Find the string "const" in the data, then copy every line where it is found.

_Records contained in a dataset_
○ ○ ○ ○

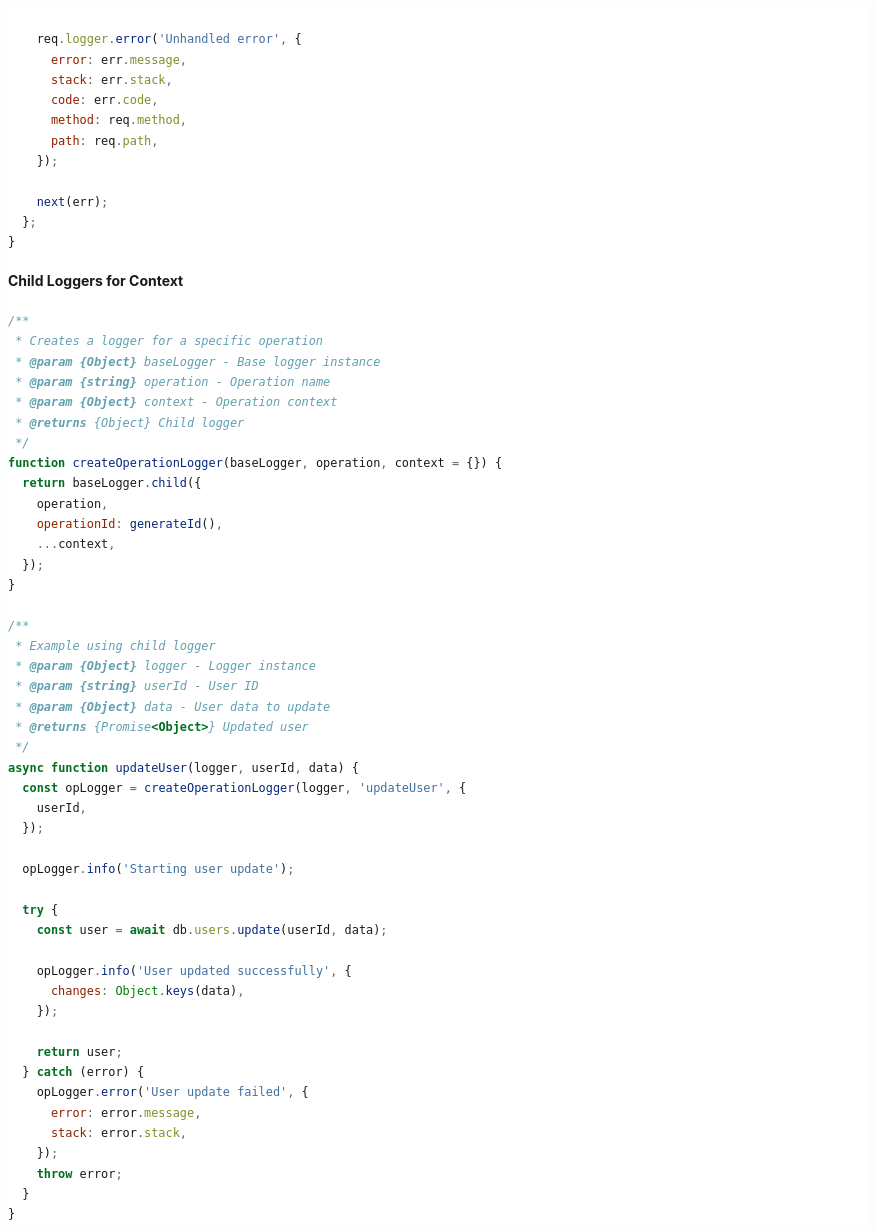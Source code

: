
 ```javascript

    req.logger.error('Unhandled error', {
      error: err.message,
      stack: err.stack,
      code: err.code,
      method: req.method,
      path: req.path,
    });

    next(err);
  };
}
```

#### Child Loggers for Context

```javascript
/**
 * Creates a logger for a specific operation
 * @param {Object} baseLogger - Base logger instance
 * @param {string} operation - Operation name
 * @param {Object} context - Operation context
 * @returns {Object} Child logger
 */
function createOperationLogger(baseLogger, operation, context = {}) {
  return baseLogger.child({
    operation,
    operationId: generateId(),
    ...context,
  });
}

/**
 * Example using child logger
 * @param {Object} logger - Logger instance
 * @param {string} userId - User ID
 * @param {Object} data - User data to update
 * @returns {Promise<Object>} Updated user
 */
async function updateUser(logger, userId, data) {
  const opLogger = createOperationLogger(logger, 'updateUser', {
    userId,
  });

  opLogger.info('Starting user update');

  try {
    const user = await db.users.update(userId, data);

    opLogger.info('User updated successfully', {
      changes: Object.keys(data),
    });

    return user;
  } catch (error) {
    opLogger.error('User update failed', {
      error: error.message,
      stack: error.stack,
    });
    throw error;
  }
}
```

○ ○ ○ ○

_Answer area_
  const opLogger = createOperationLogger(logger, 'updateUser', {
    const user = await db.users.update(userId, data);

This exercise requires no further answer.